The investigation comes at a time when the union has lost members, run repeated deficits, and cut holiday gifts to workers - but also plans to start an apprenticeship program and build a center to house it.

"If you look at labor unions in the state of Ohio, they're probably one of the healthiest ones," said Dave O'Brien, the union's outside accountant.

"What they've done is invested in the future."

Union leadership runs in the Copeland family. Mr. Copeland's late uncle, Bill Copeland, was Local 500's business manager from 1971 to 1982, a Toledo city councilman, and eventually a Lucas County commissioner. The FBI investigated alleged payoffs during Bill Copeland's union tenure, but dropped the inquiry a year later without indictment.

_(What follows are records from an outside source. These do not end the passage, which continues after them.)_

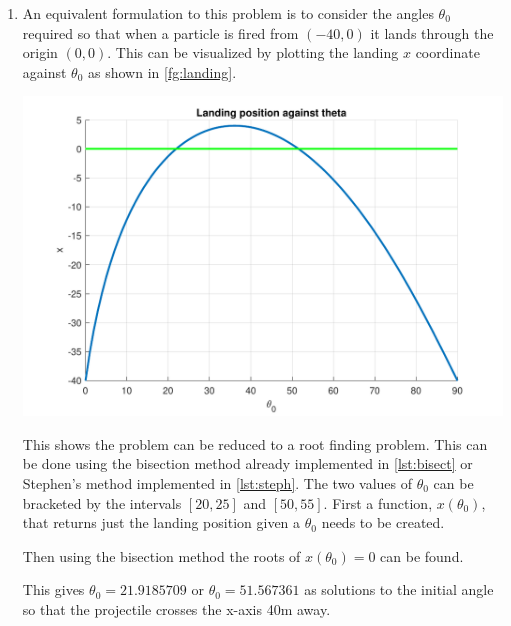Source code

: \documentclass[a4paper,11pt]{article}
\begin{document}
\begin{enumerate}
	
	\item An equivalent formulation to this problem is to consider the angles 
	$\theta_{0}$ required so that when a particle is fired from $(-40,0)$ it 
	lands through the origin $(0,0)$. This can be visualized by plotting the 
	landing $x$ coordinate against $\theta_{0}$ as shown in 
	\autoref{fg:landing}.
	\begin{center}
		\includegraphics[scale=0.7]{images/Q3f.pdf}
		\label{fg:landing}
	\end{center}
	This shows the problem can be reduced to a root finding problem. This can 
	be done using the bisection method already implemented in 
	\autoref{lst:bisect} or Stephen's method implemented in 
	\autoref{lst:steph}. The two values of $\theta_{0}$ can be bracketed by 
	the 
	intervals $[20,25]$ and $[50,55]$. First a function, $x(\theta_{0})$, 
	that 
	returns just the 
	landing 
	position given a $\theta_{0}$ needs to be created.
	
	Then using the bisection method the roots of $x(\theta_{0}) = 0$ can be 
	found.
	
	This gives $\theta_{0} = 21.9185709$ or $\theta_{0} = 51.567361$ as 
	solutions to the initial angle so that the projectile crosses the x-axis 
	40m away.
\end{enumerate}
\end{document}
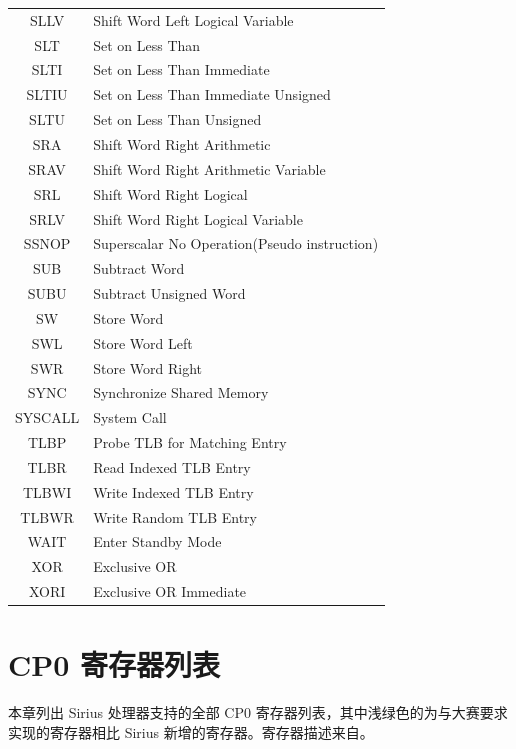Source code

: \documentclass[blue,normal,cn,hide]{elegantbook}
\begin{document}
\begin{longtable}[c]{| c | l |}
    SLLV & Shift Word Left Logical Variable \\
    SLT & Set on Less Than \\
    SLTI & Set on Less Than Immediate \\
    SLTIU & Set on Less Than Immediate Unsigned \\
    SLTU & Set on Less Than Unsigned \\
    SRA & Shift Word Right Arithmetic \\
    SRAV & Shift Word Right Arithmetic Variable \\
    SRL & Shift Word Right Logical \\
    SRLV & Shift Word Right Logical Variable \\
    SSNOP & Superscalar No Operation(Pseudo instruction) \\
    SUB & Subtract Word \\
    SUBU & Subtract Unsigned Word \\
    SW & Store Word \\
    \rowcolor{green!20} SWL & Store Word Left \\
    \rowcolor{green!20} SWR & Store Word Right \\
    \rowcolor{green!20} SYNC & Synchronize Shared Memory \\
    SYSCALL & System Call \\
    \rowcolor{green!20} TLBP & Probe TLB for Matching Entry \\
    \rowcolor{green!20} TLBR & Read Indexed TLB Entry \\
    \rowcolor{green!20} TLBWI & Write Indexed TLB Entry \\
    \rowcolor{green!20} TLBWR & Write Random TLB Entry \\
    \rowcolor{green!20} WAIT & Enter Standby Mode \\
    XOR & Exclusive OR \\
    XORI & Exclusive OR Immediate \\
    \end{longtable}

\section{CP0 寄存器列表}
本章列出 Sirius 处理器支持的全部 CP0 寄存器列表，其中浅绿色的为与大赛要求实现的寄存器相比
 Sirius 新增的寄存器。寄存器描述来自\cite{MIPS3}。
\end{document}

Phil Copeland won election as secretary-treasurer in 1985 and finished first in last fall's at-large City Council race.

Mr. Thomas joined Local 500 in 1993 and succeeded his father, William Thomas, as business manager in 2002. He is set to earn a master's in business administration from the University of Toledo in December and serves on the county library board.

Local 500 paid Mr. Thomas and Mr. Copeland higher salaries than any other union officers in Toledo in 2004, according federal filings.

Mr. Thomas' salary, set by a membership vote, was $130,638 in 2004. Mr. Copeland's was $113,675, a 69 percent increase from 2000.

Mr. Thomas drives a union-provided Lincoln Navigator; Mr. Copeland, a union-provided Cadillac DeVille. Both of their expense accounts, which include gasoline purchases, exceeded $30,000 in 2004.

Union leaders eliminated Christmas and Thanksgiving gifts of $15 each for members and retirees last year, in what Mr. Copeland dubbed a cost-cutting move.

James Henderson, an 80-year-old retiree, called the gifts a modest but meaningful token of appreciation.

"If we can't get anything, I don't see why they should get cars and gas," Mr. Henderson said.

Mr. Copeland said few members question his dedication to the union. He started a pension program for retirees and has paid dues for "40 or 50" members who could not afford them, he said.

He said he did not take member-approved raises when "work was down" from November, 2002, to July, 2004, and instead took the money as a lump sum at the end of 2005 - a move Mr. Allotta said he explained to federal investigators when they questioned the payment to Mr. Copeland.

Mr. Copeland faces a May 2 primary in the county commissioner's race. His campaign has emphasized his work on behalf of Local 500 members as reason to elect him to the county commission.

"They've been putting their trust in me for 20 years, and I haven't let them down," Mr. Copeland said recently.

"And it will be the same way for the citizens of Lucas County."